Optimal Estimation of Simultaneous Signals Using Absolute Inner Product with Applications to Integrative Genomics

TL;DR

This paper introduces a minimax rate-optimal estimator for the absolute inner product of Gaussian mean vectors, enhancing integrative genomics analysis by identifying genes linked to diseases through a novel $T$-score.

Contribution

It proposes a new estimator for the $T$-score based on approximation theory, which is shown to be minimax rate-optimal and adaptive across various parameter spaces.

Findings

Estimator outperforms existing methods in simulations

Applied to heart failure genomics data, identifying potential causal genes

Revealed biological pathways associated with heart failure

Abstract

Integrating the summary statistics from genome-wide association study (\textsc{gwas}) and expression quantitative trait loci (e\textsc{qtl}) data provides a powerful way of identifying the genes whose expression levels are potentially associated with complex diseases. A parameter called $T$-score that quantifies the genetic overlap between a gene and the disease phenotype based on the summary statistics is introduced based on the mean values of two Gaussian sequences.

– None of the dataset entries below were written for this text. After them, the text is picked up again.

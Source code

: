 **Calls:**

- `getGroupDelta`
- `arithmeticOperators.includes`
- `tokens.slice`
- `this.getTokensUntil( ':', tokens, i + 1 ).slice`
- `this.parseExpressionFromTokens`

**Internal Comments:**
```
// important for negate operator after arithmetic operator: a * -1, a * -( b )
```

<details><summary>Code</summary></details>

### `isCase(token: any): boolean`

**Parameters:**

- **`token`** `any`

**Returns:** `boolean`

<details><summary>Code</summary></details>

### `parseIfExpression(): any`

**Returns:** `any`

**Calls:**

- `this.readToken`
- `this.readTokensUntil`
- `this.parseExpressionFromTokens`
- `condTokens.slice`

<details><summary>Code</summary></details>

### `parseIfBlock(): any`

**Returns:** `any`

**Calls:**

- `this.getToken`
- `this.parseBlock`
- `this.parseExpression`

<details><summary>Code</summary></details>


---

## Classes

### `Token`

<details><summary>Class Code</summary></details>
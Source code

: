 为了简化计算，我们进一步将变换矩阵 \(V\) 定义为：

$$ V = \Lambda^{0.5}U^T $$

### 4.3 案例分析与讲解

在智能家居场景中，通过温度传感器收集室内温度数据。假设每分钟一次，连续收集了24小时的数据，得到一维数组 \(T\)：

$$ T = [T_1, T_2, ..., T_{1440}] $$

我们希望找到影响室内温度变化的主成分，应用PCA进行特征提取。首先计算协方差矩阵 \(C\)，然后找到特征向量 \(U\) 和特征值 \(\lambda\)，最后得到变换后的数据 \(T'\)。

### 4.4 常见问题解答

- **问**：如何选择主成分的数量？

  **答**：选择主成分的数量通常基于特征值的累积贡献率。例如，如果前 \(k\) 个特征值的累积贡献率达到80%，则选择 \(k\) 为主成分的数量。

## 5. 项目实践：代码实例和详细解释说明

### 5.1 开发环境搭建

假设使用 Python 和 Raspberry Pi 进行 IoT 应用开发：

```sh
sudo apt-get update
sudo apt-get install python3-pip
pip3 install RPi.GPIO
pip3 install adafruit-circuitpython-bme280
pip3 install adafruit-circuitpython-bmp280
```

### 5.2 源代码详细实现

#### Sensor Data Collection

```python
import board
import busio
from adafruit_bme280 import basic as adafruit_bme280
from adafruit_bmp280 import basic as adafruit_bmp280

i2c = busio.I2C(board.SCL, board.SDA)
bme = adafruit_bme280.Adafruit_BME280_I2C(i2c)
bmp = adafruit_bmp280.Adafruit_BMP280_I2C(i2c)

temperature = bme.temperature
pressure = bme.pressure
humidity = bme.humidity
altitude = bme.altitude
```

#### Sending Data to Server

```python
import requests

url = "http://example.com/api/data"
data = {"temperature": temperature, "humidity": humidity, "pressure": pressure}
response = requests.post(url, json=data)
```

Specifically, given two independent samples $\mathbf{x}_n\sim N(\theta, \Sigma_1)$ and $\mathbf{y}_n\sim N(\mu, \Sigma_2)$, the $T$-score is defined as $\sum_{i=1}^n |\theta_i\mu_i|$, a non-smooth functional, which characterizes the amount of shared signals between two absolute normal mean vectors $|\theta|$ and $|\mu|$. Using approximation theory, estimators are constructed and shown to be minimax rate-optimal and adaptive over various parameter spaces. Simulation studies demonstrate the superiority of the proposed estimators over existing methods. The method is applied to an integrative analysis of heart failure genomics datasets and we identify several genes and biological pathways that are potentially causal to human heart failure.